Gedeeld begrip is een groot goed. Maar het is alleen begrip als het gedeeld wordt, als het van jou én van mij is. Als het van ons samen is. Daar is nog een wereld te winnen, want gedeeld begrip kan ik jou niet uitleggen. Deskundigen hebben in hun eentje geen toegang tot gedeeld begrip. Deskundigen ontbreekt het dan ook vaak aan sociale intelligentie, vooral als ze denken dat ze hun eigen gelijk gewoon beter moeten leren uitleggen. Dan snappen ze er in feite niets van. Dan vergeten ze te luisteren, vergeten ze te begrijpen dat gedeeld begrip wederzijds begrip is dat alleen maar in gezamenlijkheid gecreëerd kan worden.

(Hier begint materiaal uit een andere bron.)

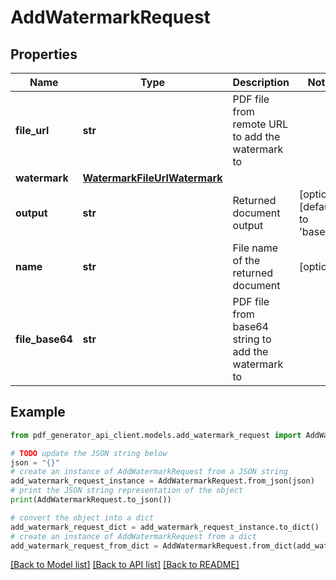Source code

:# AddWatermarkRequest


## Properties

Name | Type | Description | Notes
------------ | ------------- | ------------- | -------------
**file_url** | **str** | PDF file from remote URL to add the watermark to | 
**watermark** | [**WatermarkFileUrlWatermark**](WatermarkFileUrlWatermark.md) |  | 
**output** | **str** | Returned document output | [optional] [default to 'base64']
**name** | **str** | File name of the returned document | [optional] 
**file_base64** | **str** | PDF file from base64 string to add the watermark to | 

## Example

```python
from pdf_generator_api_client.models.add_watermark_request import AddWatermarkRequest

# TODO update the JSON string below
json = "{}"
# create an instance of AddWatermarkRequest from a JSON string
add_watermark_request_instance = AddWatermarkRequest.from_json(json)
# print the JSON string representation of the object
print(AddWatermarkRequest.to_json())

# convert the object into a dict
add_watermark_request_dict = add_watermark_request_instance.to_dict()
# create an instance of AddWatermarkRequest from a dict
add_watermark_request_from_dict = AddWatermarkRequest.from_dict(add_watermark_request_dict)
```
[[Back to Model list]](../README.md#documentation-for-models) [[Back to API list]](../README.md#documentation-for-api-endpoints) [[Back to README]](../README.md)


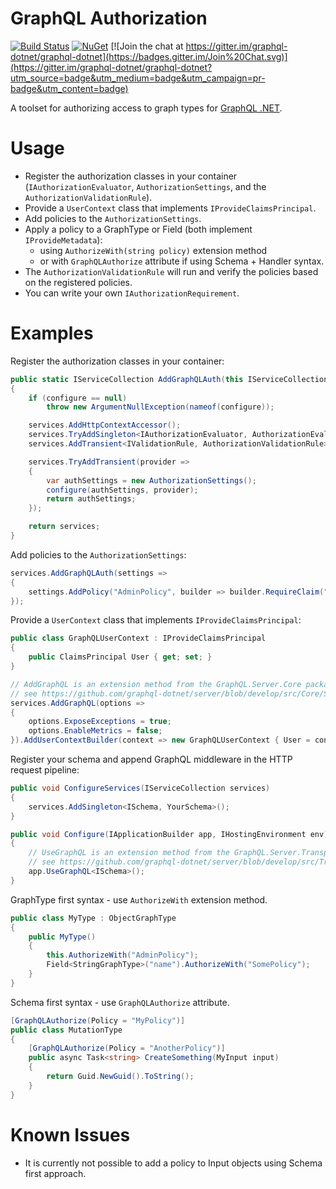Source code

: # GraphQL Authorization

[![Build Status](https://ci.appveyor.com/api/projects/status/github/graphql-dotnet/authorization?branch=master&svg=true)](https://ci.appveyor.com/project/graphql-dotnet-ci/authorization)
[![NuGet](https://img.shields.io/nuget/v/GraphQL.Authorization.svg)](https://www.nuget.org/packages/GraphQL.Authorization/)
[![Join the chat at https://gitter.im/graphql-dotnet/graphql-dotnet](https://badges.gitter.im/Join%20Chat.svg)](https://gitter.im/graphql-dotnet/graphql-dotnet?utm_source=badge&utm_medium=badge&utm_campaign=pr-badge&utm_content=badge)

A toolset for authorizing access to graph types for [GraphQL .NET](https://github.com/graphql-dotnet/graphql-dotnet).

# Usage

* Register the authorization classes in your container (`IAuthorizationEvaluator`, `AuthorizationSettings`, and the `AuthorizationValidationRule`).
* Provide a `UserContext` class that implements `IProvideClaimsPrincipal`.
* Add policies to the `AuthorizationSettings`.
* Apply a policy to a GraphType or Field (both implement `IProvideMetadata`):
  - using `AuthorizeWith(string policy)` extension method
  - or with `GraphQLAuthorize` attribute if using Schema + Handler syntax.
* The `AuthorizationValidationRule` will run and verify the policies based on the registered policies.
* You can write your own `IAuthorizationRequirement`.

# Examples

Register the authorization classes in your container:

```csharp
public static IServiceCollection AddGraphQLAuth(this IServiceCollection services, Action<AuthorizationSettings, IServiceProvider> configure)
{
    if (configure == null)
        throw new ArgumentNullException(nameof(configure));

    services.AddHttpContextAccessor();
    services.TryAddSingleton<IAuthorizationEvaluator, AuthorizationEvaluator>();
    services.AddTransient<IValidationRule, AuthorizationValidationRule>();

    services.TryAddTransient(provider =>
    {
        var authSettings = new AuthorizationSettings();
        configure(authSettings, provider);
        return authSettings;
    });

    return services;
}
```

Add policies to the `AuthorizationSettings`:

```csharp
services.AddGraphQLAuth(settings =>
{
    settings.AddPolicy("AdminPolicy", builder => builder.RequireClaim("role", "Admin"));
});
```

Provide a `UserContext` class that implements `IProvideClaimsPrincipal`:

```csharp
public class GraphQLUserContext : IProvideClaimsPrincipal
{
    public ClaimsPrincipal User { get; set; }
}

// AddGraphQL is an extension method from the GraphQL.Server.Core package and it is aware of all registered validation rules
// see https://github.com/graphql-dotnet/server/blob/develop/src/Core/ServiceCollectionExtensions.cs
services.AddGraphQL(options =>
{
    options.ExposeExceptions = true;
    options.EnableMetrics = false;
}).AddUserContextBuilder(context => new GraphQLUserContext { User = context.User });
```

Register your schema and append GraphQL middleware in the HTTP request pipeline:

```csharp
public void ConfigureServices(IServiceCollection services)
{
    services.AddSingleton<ISchema, YourSchema>();
}

public void Configure(IApplicationBuilder app, IHostingEnvironment env)
{
    // UseGraphQL is an extension method from the GraphQL.Server.Transports.AspNetCore package
    // see https://github.com/graphql-dotnet/server/blob/develop/src/Transports.AspNetCore/ApplicationBuilderExtensions.cs
    app.UseGraphQL<ISchema>();
}
```

GraphType first syntax - use `AuthorizeWith` extension method.

```csharp
public class MyType : ObjectGraphType
{
    public MyType()
    {
        this.AuthorizeWith("AdminPolicy");
        Field<StringGraphType>("name").AuthorizeWith("SomePolicy");
    }
}
```

Schema first syntax - use `GraphQLAuthorize` attribute.

```csharp
[GraphQLAuthorize(Policy = "MyPolicy")]
public class MutationType
{
    [GraphQLAuthorize(Policy = "AnotherPolicy")]
    public async Task<string> CreateSomething(MyInput input)
    {
        return Guid.NewGuid().ToString();
    }
}
```

# Known Issues

* It is currently not possible to add a policy to Input objects using Schema first approach.
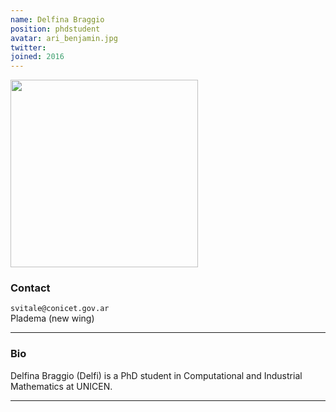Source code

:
 ```yaml
---
name: Delfina Braggio
position: phdstudent
avatar: ari_benjamin.jpg
twitter:
joined: 2016
---
```


<img width="300" src="{{site.baseurl}}/images/people/{{page.avatar}}" data-action="zoom">

### Contact

<i class="fa fa-envelope-o"></i>  `svitale@conicet.gov.ar`<br>
<i class="fa fa-building"></i> Pladema (new wing) <br>

<hr>

### Bio

Delfina Braggio (Delfi) is a PhD student in Computational and Industrial Mathematics at UNICEN. 

<hr>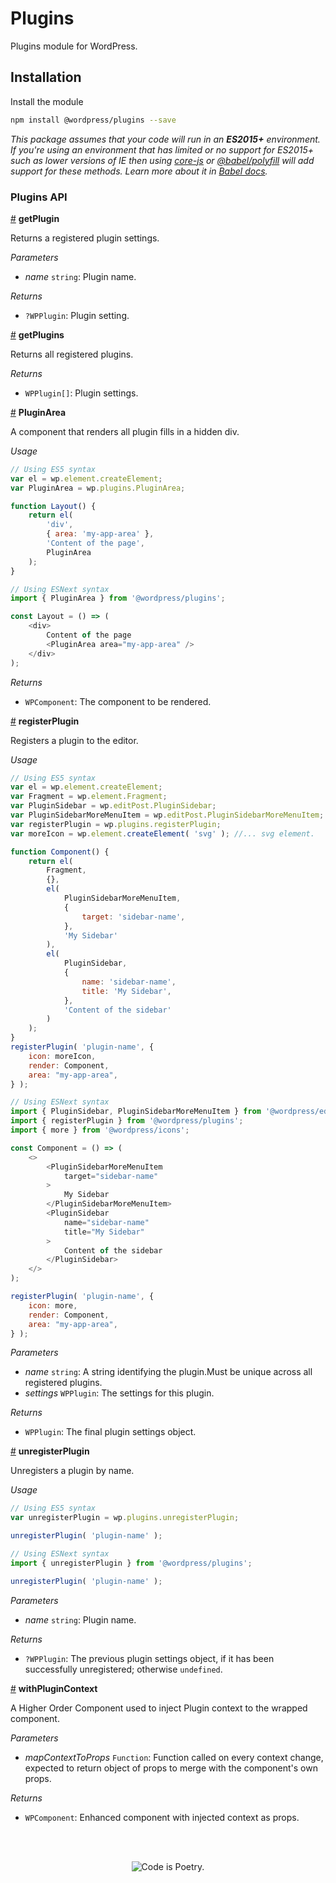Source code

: # Plugins

Plugins module for WordPress.

## Installation

Install the module

```bash
npm install @wordpress/plugins --save
```

_This package assumes that your code will run in an **ES2015+** environment. If you're using an environment that has limited or no support for ES2015+ such as lower versions of IE then using [core-js](https://github.com/zloirock/core-js) or [@babel/polyfill](https://babeljs.io/docs/en/next/babel-polyfill) will add support for these methods. Learn more about it in [Babel docs](https://babeljs.io/docs/en/next/caveats)._

### Plugins API

<!-- START TOKEN(Autogenerated API docs) -->

<a name="getPlugin" href="#getPlugin">#</a> **getPlugin**

Returns a registered plugin settings.

_Parameters_

-   _name_ `string`: Plugin name.

_Returns_

-   `?WPPlugin`: Plugin setting.

<a name="getPlugins" href="#getPlugins">#</a> **getPlugins**

Returns all registered plugins.

_Returns_

-   `WPPlugin[]`: Plugin settings.

<a name="PluginArea" href="#PluginArea">#</a> **PluginArea**

A component that renders all plugin fills in a hidden div.

_Usage_

```js
// Using ES5 syntax
var el = wp.element.createElement;
var PluginArea = wp.plugins.PluginArea;

function Layout() {
	return el(
		'div',
		{ area: 'my-app-area' },
		'Content of the page',
		PluginArea
	);
}
```

```js
// Using ESNext syntax
import { PluginArea } from '@wordpress/plugins';

const Layout = () => (
	<div>
		Content of the page
		<PluginArea area="my-app-area" />
	</div>
);
```

_Returns_

-   `WPComponent`: The component to be rendered.

<a name="registerPlugin" href="#registerPlugin">#</a> **registerPlugin**

Registers a plugin to the editor.

_Usage_

```js
// Using ES5 syntax
var el = wp.element.createElement;
var Fragment = wp.element.Fragment;
var PluginSidebar = wp.editPost.PluginSidebar;
var PluginSidebarMoreMenuItem = wp.editPost.PluginSidebarMoreMenuItem;
var registerPlugin = wp.plugins.registerPlugin;
var moreIcon = wp.element.createElement( 'svg' ); //... svg element.

function Component() {
	return el(
		Fragment,
		{},
		el(
			PluginSidebarMoreMenuItem,
			{
				target: 'sidebar-name',
			},
			'My Sidebar'
		),
		el(
			PluginSidebar,
			{
				name: 'sidebar-name',
				title: 'My Sidebar',
			},
			'Content of the sidebar'
		)
	);
}
registerPlugin( 'plugin-name', {
	icon: moreIcon,
	render: Component,
	area: "my-app-area",
} );
```

```js
// Using ESNext syntax
import { PluginSidebar, PluginSidebarMoreMenuItem } from '@wordpress/edit-post';
import { registerPlugin } from '@wordpress/plugins';
import { more } from '@wordpress/icons';

const Component = () => (
	<>
		<PluginSidebarMoreMenuItem
			target="sidebar-name"
		>
			My Sidebar
		</PluginSidebarMoreMenuItem>
		<PluginSidebar
			name="sidebar-name"
			title="My Sidebar"
		>
			Content of the sidebar
		</PluginSidebar>
	</>
);

registerPlugin( 'plugin-name', {
	icon: more,
	render: Component,
	area: "my-app-area",
} );
```

_Parameters_

-   _name_ `string`: A string identifying the plugin.Must be unique across all registered plugins.
-   _settings_ `WPPlugin`: The settings for this plugin.

_Returns_

-   `WPPlugin`: The final plugin settings object.

<a name="unregisterPlugin" href="#unregisterPlugin">#</a> **unregisterPlugin**

Unregisters a plugin by name.

_Usage_

```js
// Using ES5 syntax
var unregisterPlugin = wp.plugins.unregisterPlugin;

unregisterPlugin( 'plugin-name' );
```

```js
// Using ESNext syntax
import { unregisterPlugin } from '@wordpress/plugins';

unregisterPlugin( 'plugin-name' );
```

_Parameters_

-   _name_ `string`: Plugin name.

_Returns_

-   `?WPPlugin`: The previous plugin settings object, if it has been successfully unregistered; otherwise `undefined`.

<a name="withPluginContext" href="#withPluginContext">#</a> **withPluginContext**

A Higher Order Component used to inject Plugin context to the
wrapped component.

_Parameters_

-   _mapContextToProps_ `Function`: Function called on every context change, expected to return object of props to merge with the component's own props.

_Returns_

-   `WPComponent`: Enhanced component with injected context as props.


<!-- END TOKEN(Autogenerated API docs) -->

<br/><br/><p align="center"><img src="https://s.w.org/style/images/codeispoetry.png?1" alt="Code is Poetry." /></p>
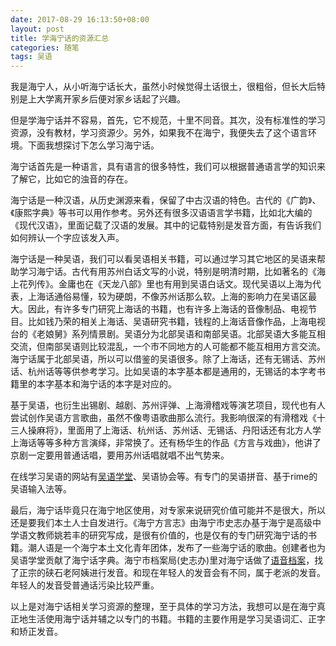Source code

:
 ```yaml
---
date: 2017-08-29 16:13:50+08:00
layout: post
title: 学海宁话的资源汇总
categories: 随笔
tags: 吴语
---
```


我是海宁人，从小听海宁话长大，虽然小时候觉得土话很土，很粗俗，但长大后特别是上大学离开家乡后便对家乡话起了兴趣。

但是学海宁话并不容易，首先，它不规范，十里不同音。其次，没有标准性的学习资源，没有教材，学习资源少。另外，如果我不在海宁，我便失去了这个语言环境。下面我想探讨下怎么学习海宁话。

海宁话首先是一种语言，具有语言的很多特性，我们可以根据普通语言学的知识来了解它，比如它的浊音的存在。

海宁话是一种汉语，从历史渊源来看，保留了中古汉语的特色。古代的《广韵》、《康熙字典》等书可以用作参考。另外还有很多汉语语言学书籍，比如北大编的《现代汉语》，里面记载了汉语的发展。其中的记载特别是发音方面，有告诉我们如何辨认一个字应该发入声。

海宁话是一种吴语，我们可以看吴语相关书籍，可以通过学习其它地区的吴语来帮助学习海宁话。古代有用苏州白话文写的小说，特别是明清时期，比如著名的《海上花列传》。金庸也在《天龙八部》里也有用到吴语白话文。现代吴语以上海为代表，上海话通俗易懂，较为硬朗，不像苏州话那么软。上海的影响力在吴语区最大。因此，有许多专门研究上海话的书籍，也有许多上海话的音像制品、电视节目。比如钱乃荣的相关上海话、吴语研究书籍，钱程的上海话音像作品，上海电视台的《老娘舅》系列情景剧。吴语分为北部吴语和南部吴语。北部吴语大多能互相交流，但南部吴语则比较混乱，一个市不同地方的人可能都不能互相用方言交流。海宁话属于北部吴语，所以可以借鉴的吴语很多。除了上海话，还有无锡话、苏州话、杭州话等等供参考学习。比如吴语的本字基本都是通用的，无锡话的本字考书籍里的本字基本和海宁话的本字是对应的。

基于吴语，也衍生出锡剧、越剧、苏州评弹、上海滑稽戏等演艺项目，现代也有人尝试创作吴语方言歌曲，虽然不像粤语歌曲那么流行。我影响很深的有滑稽戏《十三人操麻将》，里面用了上海话、杭州话、苏州话、无锡话、丹阳话还有北方人学上海话等等多种方言演绎，非常换了。还有杨华生的作品《方言与戏曲》，他讲了京剧一定要用普通话唱，要用苏州话唱就唱不出气势来。

在线学习吴语的网站有[吴语学堂](http://www.wugniu.com/main/index.php)、吴语协会等。有专门的吴语拼音、基于rime的吴语输入法等。

最后，海宁话毕竟只在海宁地区使用，对专家来说研究价值可能并不是很大，所以还是要我们本土人士自发进行。《海宁方言志》由海宁市史志办基于海宁是高级中学语文教师姚若丰的研究写成，是很有价值的，也是仅有的专门研究海宁话的书籍。潮人语是一个海宁本土文化青年团体，发布了一些海宁话的歌曲。创建者也为吴语学堂贡献了海宁话字典。海宁市档案局(史志办)里对海宁话做了[语音档案](http://daj.haining.gov.cn/gczy/gcsp/201309/t20130917_621644.html)，找了正宗的硖石老阿姨进行发音。和现在年轻人的发音会有不同，属于老派的发音。年轻人的发音受普通话污染比较严重。

以上是对海宁话相关学习资源的整理，至于具体的学习方法，我想可以是在海宁真正地生活使用海宁话并辅之以专门的书籍。书籍的主要作用是学习吴语词汇、正字和矫正发音。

De uitdaging die dit inzicht voor onze hedendaagse kennissamenleving betekent, is enorm. We moeten de sociale dimensie van kennis opnieuw doordenken. Het ontbreekt ons in vrijwel ieder domein aan sociale intelligentie, zeker ook, vandaag de dag, in het onderwijs, op verschillende manieren en op verschillende niveaus. De Vereniging van Universiteiten heeft de “S” (en ook de “N”, trouwens) nog wel in hun afkorting staan. Maar de diverse universiteiten hebben blijkbaar geaccepteerd dat ze zich niet tot het kleine Nederland hoeven beperken en dat ze in ieder geval geen Samenwerkende universiteiten meer zijn. Ze doen driftig en ongegeneerd mee aan de strijd om hun eigen marktaandeel, een “race to the bottom”.
We zien hetzelfde in het voortgezet en het primair onderwijs. En dat terwijl het juist onze onderwijsinstellingen zijn die ons grootste goed zouden moeten behartigen en zouden moeten helpen creëren: sociale intelligentie – gedeeld begrip.